3.1 Diced Potato Samples

Fresh potatoes from a market in Beijing, were selected and processed into diced potatoes for study. The shape of some diced potatoes were influenced by the surface of potato, as a result, the contour shape of these diced potatoes would be triangle or other irregular shape, and the surface would be slant or rugged. Diced potatoes were classified into either regular or irregular class according to their 3D information and criteria required by the packinghouse. Namely, regular diced potatoes, which were traded at a higher price, can meet all the requirements of the geometric parameters, and irregular that doesn’t satisfy at least one of the criteria. In our study, 17 potatoes were processed into 400 diced potatoes (length, width and height were about 15 mm for regulars, the geometries were uncertain for irregulars), including 270 regular and 130 irregular samples.

3.2 Computer Vision System

All the samples were inspected and classified by using the vision system as shown in Fig. 1(a). The vision system used in our study is same as the system described in [2]. It mainly consists of a 2CCD camera (JAI AD-080GE), a near-infrared linear-array structured lighting (800 nm, 200 mw), a lighting system (LED light), a computer, a conveyor belt driven by a stepper motor. The multi-spectral camera installed right above the conveyor belt was connected to network ports of computer with two RJ45 twisted-pairs as show in Fig. 1(b). It can acquire both NIR (800 nm) and RGB images through the same optical path simultaneously. The structured lighting was mounted on the upper left of conveyor belt and in the same horizontal plane with camera. The pair of two visible LED light source were distributed symmetrically at the both upper sides of conveyor for light supplement. The whole system was placed in a black box to prevent the interference from outside. In the process of 3D information detection, the image acquisition, image processing, final diced potatoes classification and conveyor belt control panel proposed in this paper was developed in MFC combined with OpenCV.

Fig. 1.
figure 1

Schematic illustration of computer vision system (a) Diagram of the computer vision system used in this research (b) Connection diagram of monocular camera and computer

The conveyor belt consists of inferior smooth material belt and stepper motor was used to transmit diced potatoes for the on-line detection. The specular reflection of projection light strip would be significantly reduced due to the inferior smooth surface of belt. And this would make it easy to extract the light strip and reduce the inspection error. The stepper motor was controlled by the driver and controller which were connected to computer through RS232 serial port to control the speed and other motion parameters of conveyor belt.
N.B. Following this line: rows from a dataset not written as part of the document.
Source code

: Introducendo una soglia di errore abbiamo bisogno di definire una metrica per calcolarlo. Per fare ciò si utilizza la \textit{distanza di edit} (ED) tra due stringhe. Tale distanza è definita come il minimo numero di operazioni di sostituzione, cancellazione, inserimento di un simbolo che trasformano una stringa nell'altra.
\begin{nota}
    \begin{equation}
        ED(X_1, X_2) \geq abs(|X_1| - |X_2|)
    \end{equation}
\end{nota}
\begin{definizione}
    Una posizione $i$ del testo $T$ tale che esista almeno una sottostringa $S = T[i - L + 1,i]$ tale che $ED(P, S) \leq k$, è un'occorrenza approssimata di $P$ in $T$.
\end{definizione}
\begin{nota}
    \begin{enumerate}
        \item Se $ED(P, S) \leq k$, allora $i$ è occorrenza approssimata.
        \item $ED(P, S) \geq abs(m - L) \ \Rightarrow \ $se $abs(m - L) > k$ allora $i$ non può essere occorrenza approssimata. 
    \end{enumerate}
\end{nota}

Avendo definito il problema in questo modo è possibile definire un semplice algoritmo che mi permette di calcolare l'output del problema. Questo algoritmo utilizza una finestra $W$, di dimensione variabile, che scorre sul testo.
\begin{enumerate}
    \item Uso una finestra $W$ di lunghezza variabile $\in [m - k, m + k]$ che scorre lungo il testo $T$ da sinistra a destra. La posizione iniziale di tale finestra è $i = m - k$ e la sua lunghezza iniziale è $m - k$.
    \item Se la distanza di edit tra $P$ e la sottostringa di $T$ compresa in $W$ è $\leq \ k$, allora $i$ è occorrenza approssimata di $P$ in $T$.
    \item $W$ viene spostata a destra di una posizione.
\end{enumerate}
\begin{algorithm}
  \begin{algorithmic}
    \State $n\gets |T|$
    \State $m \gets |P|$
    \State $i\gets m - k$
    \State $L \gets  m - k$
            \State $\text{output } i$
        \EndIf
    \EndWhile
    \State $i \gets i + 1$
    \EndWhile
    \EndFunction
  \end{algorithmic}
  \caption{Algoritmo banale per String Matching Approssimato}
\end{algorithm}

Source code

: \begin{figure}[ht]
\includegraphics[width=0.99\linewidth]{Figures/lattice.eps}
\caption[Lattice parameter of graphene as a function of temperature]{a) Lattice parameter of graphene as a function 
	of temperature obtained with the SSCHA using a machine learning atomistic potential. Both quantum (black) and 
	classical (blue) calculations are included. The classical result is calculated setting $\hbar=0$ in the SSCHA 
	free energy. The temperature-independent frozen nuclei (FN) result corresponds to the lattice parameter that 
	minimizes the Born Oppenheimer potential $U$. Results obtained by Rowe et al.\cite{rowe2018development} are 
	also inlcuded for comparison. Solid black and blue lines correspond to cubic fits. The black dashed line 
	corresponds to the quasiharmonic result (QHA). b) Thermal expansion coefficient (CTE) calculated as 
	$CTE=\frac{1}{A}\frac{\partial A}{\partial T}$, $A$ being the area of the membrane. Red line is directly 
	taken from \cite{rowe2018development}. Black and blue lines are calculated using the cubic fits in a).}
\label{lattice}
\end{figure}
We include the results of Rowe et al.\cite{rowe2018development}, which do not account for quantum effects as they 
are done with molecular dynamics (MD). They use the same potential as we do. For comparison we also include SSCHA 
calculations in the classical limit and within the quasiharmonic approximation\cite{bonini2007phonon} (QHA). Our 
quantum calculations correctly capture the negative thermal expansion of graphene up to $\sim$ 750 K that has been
3.3 2D Shape Inspection Methods

Contour shape detection plays a domination role in 2D shape extraction. The majority of diced potatoes are regular, and the contour shape of qualified diced potato is regular rectangle. For others, they are influenced by the surface of potato, and the contour shape would be irregular. If the contour shape was not rectangle, the diced potato under detection would be judged as irregular directly and other shape information was not needed. Rectangle degree is a significant index to measure the contour shape of rectangular objects. Rectangle degree reflects the filling degree of an object to its external rectangle and rectangle factor can be used to distinguish whether the aim region is rectangle [18]. Therefore rectangle degree was used for the contour shape judgment with minimum circumscribed rectangle method in this paper.

$$ R = S_{0} /S_{MER} $$
(1)

Where, R represents the rectangle factor, \( S_{0} \) represents the area of diced potato’s surface imaged by camera, \( S_{MER} \) represents the area of minimum circumscribed rectangle. For rectangular objects, the rectangle factor is infinite closed to 1, but for other objects, the rectangle factors vary from 0 to 1.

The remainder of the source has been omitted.